What you will do:
First find the line with "- Modeling methods" in the entries below, then set down exactly every line through the line with "- General Feature Reviews & Visualizations", that line included.

Saved data entries:
--- --- ---
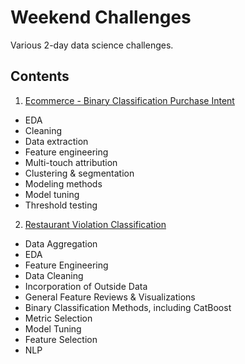 # Weekend Challenges
Various 2-day data science challenges.


## Contents

1. [Ecommerce - Binary Classification Purchase Intent](https://github.com/avanigupta1/weekend_challenges/blob/main/Ecommerce_Binary_Classification.ipynb)
- EDA
- Cleaning
- Data extraction
- Feature engineering
- Multi-touch attribution
- Clustering & segmentation
- Modeling methods
- Model tuning
- Threshold testing

2. [Restaurant Violation Classification](https://github.com/avanigupta1/weekend_challenges/blob/main/Restaurant_Violation_Classification.ipynb)
- Data Aggregation
- EDA
- Feature Engineering
- Data Cleaning
- Incorporation of Outside Data
- General Feature Reviews & Visualizations
- Binary Classification Methods, including CatBoost
- Metric Selection
- Model Tuning
- Feature Selection
- NLP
--- --- ---
Answer to the problem:
- Modeling methods
- Model tuning
- Threshold testing

2. [Restaurant Violation Classification](https://github.com/avanigupta1/weekend_challenges/blob/main/Restaurant_Violation_Classification.ipynb)
- Data Aggregation
- EDA
- Feature Engineering
- Data Cleaning
- Incorporation of Outside Data
- General Feature Reviews & Visualizations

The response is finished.